● TASK DESCRIPTION
Everything from the first line of the material below through the line containing "utilizan algoritmos gen\'eticos" must be retyped exactly, and nothing past it.

►

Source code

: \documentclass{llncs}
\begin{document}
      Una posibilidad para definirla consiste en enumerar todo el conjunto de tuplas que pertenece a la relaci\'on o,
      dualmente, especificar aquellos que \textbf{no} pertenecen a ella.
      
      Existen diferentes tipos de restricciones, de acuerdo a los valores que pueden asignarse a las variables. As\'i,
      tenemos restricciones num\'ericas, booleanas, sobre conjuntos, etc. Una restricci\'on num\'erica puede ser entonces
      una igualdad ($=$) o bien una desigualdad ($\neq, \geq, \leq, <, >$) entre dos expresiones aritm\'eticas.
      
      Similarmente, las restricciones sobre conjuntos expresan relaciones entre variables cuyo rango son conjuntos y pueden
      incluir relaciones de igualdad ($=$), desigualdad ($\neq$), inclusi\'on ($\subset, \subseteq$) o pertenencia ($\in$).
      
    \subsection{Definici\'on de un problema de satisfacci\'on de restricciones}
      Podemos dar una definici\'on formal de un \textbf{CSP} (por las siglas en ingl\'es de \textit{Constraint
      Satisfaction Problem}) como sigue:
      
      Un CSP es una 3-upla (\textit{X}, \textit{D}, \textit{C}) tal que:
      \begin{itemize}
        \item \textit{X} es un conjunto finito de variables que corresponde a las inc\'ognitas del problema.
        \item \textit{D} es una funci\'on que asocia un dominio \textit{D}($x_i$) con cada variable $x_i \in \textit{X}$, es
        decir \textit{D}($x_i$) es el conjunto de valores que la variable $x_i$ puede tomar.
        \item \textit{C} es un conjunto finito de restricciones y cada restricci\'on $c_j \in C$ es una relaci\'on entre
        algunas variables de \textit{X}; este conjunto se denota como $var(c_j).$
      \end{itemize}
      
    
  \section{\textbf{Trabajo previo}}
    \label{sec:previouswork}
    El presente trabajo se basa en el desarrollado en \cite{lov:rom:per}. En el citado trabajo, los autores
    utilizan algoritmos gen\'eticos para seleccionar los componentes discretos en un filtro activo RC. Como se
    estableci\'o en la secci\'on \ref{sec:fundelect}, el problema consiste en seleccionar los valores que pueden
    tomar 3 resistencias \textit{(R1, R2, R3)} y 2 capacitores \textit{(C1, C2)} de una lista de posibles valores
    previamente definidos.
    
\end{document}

◄

● RESPONSE AREA
Source code

: \documentclass{llncs}
\begin{document}
      Una posibilidad para definirla consiste en enumerar todo el conjunto de tuplas que pertenece a la relaci\'on o,
      dualmente, especificar aquellos que \textbf{no} pertenecen a ella.
      
      Existen diferentes tipos de restricciones, de acuerdo a los valores que pueden asignarse a las variables. As\'i,
      tenemos restricciones num\'ericas, booleanas, sobre conjuntos, etc. Una restricci\'on num\'erica puede ser entonces
      una igualdad ($=$) o bien una desigualdad ($\neq, \geq, \leq, <, >$) entre dos expresiones aritm\'eticas.
      
      Similarmente, las restricciones sobre conjuntos expresan relaciones entre variables cuyo rango son conjuntos y pueden
      incluir relaciones de igualdad ($=$), desigualdad ($\neq$), inclusi\'on ($\subset, \subseteq$) o pertenencia ($\in$).
      
    \subsection{Definici\'on de un problema de satisfacci\'on de restricciones}
      Podemos dar una definici\'on formal de un \textbf{CSP} (por las siglas en ingl\'es de \textit{Constraint
      Satisfaction Problem}) como sigue:
      
      Un CSP es una 3-upla (\textit{X}, \textit{D}, \textit{C}) tal que:
      \begin{itemize}
        \item \textit{X} es un conjunto finito de variables que corresponde a las inc\'ognitas del problema.
        \item \textit{D} es una funci\'on que asocia un dominio \textit{D}($x_i$) con cada variable $x_i \in \textit{X}$, es
        decir \textit{D}($x_i$) es el conjunto de valores que la variable $x_i$ puede tomar.
        \item \textit{C} es un conjunto finito de restricciones y cada restricci\'on $c_j \in C$ es una relaci\'on entre
        algunas variables de \textit{X}; este conjunto se denota como $var(c_j).$
      \end{itemize}
      
    
  \section{\textbf{Trabajo previo}}
    \label{sec:previouswork}
    El presente trabajo se basa en el desarrollado en \cite{lov:rom:per}. En el citado trabajo, los autores
    utilizan algoritmos gen\'eticos para seleccionar los componentes discretos en un filtro activo RC. Como se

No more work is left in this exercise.